= Data for processing =
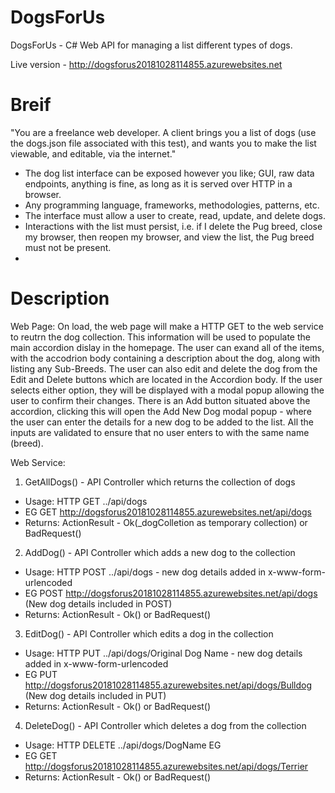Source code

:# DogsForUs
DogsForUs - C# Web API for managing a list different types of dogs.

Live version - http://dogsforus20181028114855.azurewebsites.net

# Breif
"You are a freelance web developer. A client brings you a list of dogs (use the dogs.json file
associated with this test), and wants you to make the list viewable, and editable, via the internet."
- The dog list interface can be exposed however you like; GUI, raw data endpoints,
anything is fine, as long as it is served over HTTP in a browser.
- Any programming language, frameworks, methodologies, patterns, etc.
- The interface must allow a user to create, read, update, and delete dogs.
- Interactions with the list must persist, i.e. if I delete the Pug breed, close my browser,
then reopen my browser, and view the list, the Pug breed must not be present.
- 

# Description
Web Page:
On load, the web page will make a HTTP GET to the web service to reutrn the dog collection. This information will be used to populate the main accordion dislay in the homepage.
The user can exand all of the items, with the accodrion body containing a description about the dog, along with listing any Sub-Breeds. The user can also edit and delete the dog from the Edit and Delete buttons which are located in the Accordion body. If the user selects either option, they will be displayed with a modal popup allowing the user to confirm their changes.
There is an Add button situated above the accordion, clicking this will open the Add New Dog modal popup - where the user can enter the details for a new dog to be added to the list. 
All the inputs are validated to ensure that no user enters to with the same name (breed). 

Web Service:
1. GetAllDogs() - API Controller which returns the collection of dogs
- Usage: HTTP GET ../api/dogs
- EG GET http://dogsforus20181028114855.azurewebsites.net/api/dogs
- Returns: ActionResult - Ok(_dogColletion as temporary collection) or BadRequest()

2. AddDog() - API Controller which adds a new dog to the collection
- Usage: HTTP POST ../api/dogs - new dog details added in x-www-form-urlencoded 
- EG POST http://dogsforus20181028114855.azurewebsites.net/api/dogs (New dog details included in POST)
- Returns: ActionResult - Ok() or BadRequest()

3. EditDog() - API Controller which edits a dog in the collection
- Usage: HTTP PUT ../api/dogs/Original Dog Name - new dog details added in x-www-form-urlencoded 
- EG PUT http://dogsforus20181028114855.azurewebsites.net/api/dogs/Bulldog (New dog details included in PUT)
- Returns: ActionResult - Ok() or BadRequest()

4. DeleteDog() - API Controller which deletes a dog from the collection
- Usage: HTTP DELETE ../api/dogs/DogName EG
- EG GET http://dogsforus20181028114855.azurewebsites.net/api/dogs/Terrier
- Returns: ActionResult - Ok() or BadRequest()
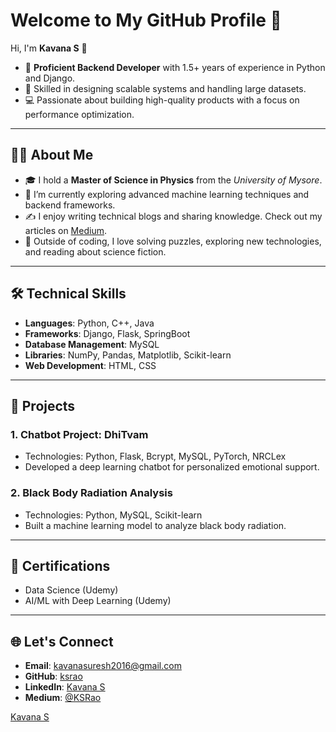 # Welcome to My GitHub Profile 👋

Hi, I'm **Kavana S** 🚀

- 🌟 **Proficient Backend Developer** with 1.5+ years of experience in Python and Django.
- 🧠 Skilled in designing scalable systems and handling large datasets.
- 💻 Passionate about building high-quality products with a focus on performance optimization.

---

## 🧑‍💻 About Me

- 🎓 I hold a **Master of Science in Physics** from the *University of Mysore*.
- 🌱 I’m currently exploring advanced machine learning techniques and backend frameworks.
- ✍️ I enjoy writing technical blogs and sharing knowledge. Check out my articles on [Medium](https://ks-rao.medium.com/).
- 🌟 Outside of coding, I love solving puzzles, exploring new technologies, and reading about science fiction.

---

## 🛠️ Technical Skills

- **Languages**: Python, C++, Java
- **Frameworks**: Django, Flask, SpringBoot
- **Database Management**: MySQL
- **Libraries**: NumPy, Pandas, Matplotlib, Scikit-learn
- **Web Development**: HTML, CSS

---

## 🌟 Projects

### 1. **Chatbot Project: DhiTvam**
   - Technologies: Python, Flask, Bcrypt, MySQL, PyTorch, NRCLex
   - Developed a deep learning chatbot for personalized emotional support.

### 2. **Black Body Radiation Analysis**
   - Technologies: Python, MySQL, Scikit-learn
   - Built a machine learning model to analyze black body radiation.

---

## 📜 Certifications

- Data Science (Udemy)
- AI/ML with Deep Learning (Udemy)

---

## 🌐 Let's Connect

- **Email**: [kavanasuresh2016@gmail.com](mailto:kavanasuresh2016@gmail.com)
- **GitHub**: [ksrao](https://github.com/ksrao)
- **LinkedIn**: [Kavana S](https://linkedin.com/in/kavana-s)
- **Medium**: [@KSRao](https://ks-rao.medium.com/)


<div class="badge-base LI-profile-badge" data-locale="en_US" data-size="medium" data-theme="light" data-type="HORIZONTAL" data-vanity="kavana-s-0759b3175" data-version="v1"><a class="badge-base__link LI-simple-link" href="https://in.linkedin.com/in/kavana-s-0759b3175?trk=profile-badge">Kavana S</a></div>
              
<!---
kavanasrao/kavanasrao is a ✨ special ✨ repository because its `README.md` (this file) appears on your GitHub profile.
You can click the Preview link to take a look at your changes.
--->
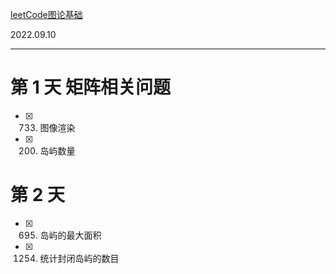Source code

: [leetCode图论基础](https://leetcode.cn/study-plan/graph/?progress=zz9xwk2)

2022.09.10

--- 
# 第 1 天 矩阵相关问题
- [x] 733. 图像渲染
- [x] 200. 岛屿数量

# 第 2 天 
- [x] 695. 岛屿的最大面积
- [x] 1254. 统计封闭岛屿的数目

= Aim of the task =
The word "collection" may appear in several lines of the data; copy every line where it does.

= Solution to this task =
On load, the web page will make a HTTP GET to the web service to reutrn the dog collection. This information will be used to populate the main accordion dislay in the homepage.
1. GetAllDogs() - API Controller which returns the collection of dogs
- Returns: ActionResult - Ok(_dogColletion as temporary collection) or BadRequest()
2. AddDog() - API Controller which adds a new dog to the collection
3. EditDog() - API Controller which edits a dog in the collection
4. DeleteDog() - API Controller which deletes a dog from the collection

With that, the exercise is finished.